It is, but it involves putting up a massive front and being someone you're not.
Or mind control...
There are mind tricks. For one, people like you more when you mimic their behavior, even if it's hand movements
You can even manipulate people in such a way that you can be a massively incompetent asshole and still become president of the United States of America
Of course you can. Starts with knowing your audience. What are their values and vices? Are they a crowd or are they a club?
Who are the big monkeys, and who are the overlooked one. You'll want to work both of these groups. Treat the big monkey as an equal and the little monkey as a better.
Got your foundation info, Now, how do you want to be perceived? One of the crowd? Watch the cues they respond to. Look where they look, laugh when they laugh. Part your hair the same way, and don't wear shoes more expensive than the most boring-looking guy in the lot
Riddle me this: Say the person is being treated for acute social anxiety. Now say this person is also depressed because of the way they're treated, due to being afraid of conflict. Is it still possible to control how others see them?
This person also has a difficult time being someone they're not.
And they don't like to lie. Acting a way that is the antithesis of their ethical values is a lie.
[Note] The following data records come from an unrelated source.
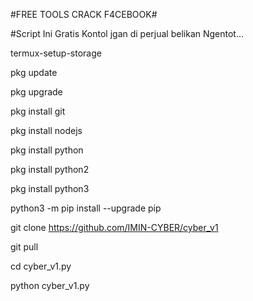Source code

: #FREE TOOLS CRACK F4CEBOOK#

#Script Ini Gratis Kontol jgan di perjual belikan Ngentot...

termux-setup-storage

pkg update

pkg upgrade

pkg install git

pkg install nodejs

pkg install python

pkg install python2

pkg install python3

python3 -m pip install --upgrade pip


git clone https://github.com/IMIN-CYBER/cyber_v1

git pull 

cd cyber_v1.py

python cyber_v1.py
Stepping back from the Vegas showboating: Possible, yes, but the question ends up being "to what benefit." Ultimately people's reactions are their own. but peppering others with polite gestures and kind words, even in the face of hardship, helps sometimes
If the "others" in question value meanness, it's better to pack your backs and try again in the next town sometimes, so to speak.
But most folks barely see past their own thoughts to acknowledge much other than crappiness pointed at them.
So, doing kind things, even if it has the effect of fireing fluff from a shotgun, can have a net benefit in most neutrally inclined folks.
I don't do conflict. I withdraw and post "get off my lawn" signs. I don't join clubs nor make affiliations for that very reason.
But it costs me little, even if I have to act to do it, to flash a stranger an understanding look. I can't change their perception of me, but I can cue them that there are others in the world with a positive perception of them. Folks remember this, and it changes their reactions to you, subtly over time.
BUT, if it is a handful of bad actors intent on making you feel bad, who have fixed a model of you in their word and thoughts that you cannot nudge or slipp from under, a quiet "good luck" is all you have to give them, and try moving down the line.
Emotionally easy? Oh hell no.
But better than beating yourself bloody against a wall of dried shit.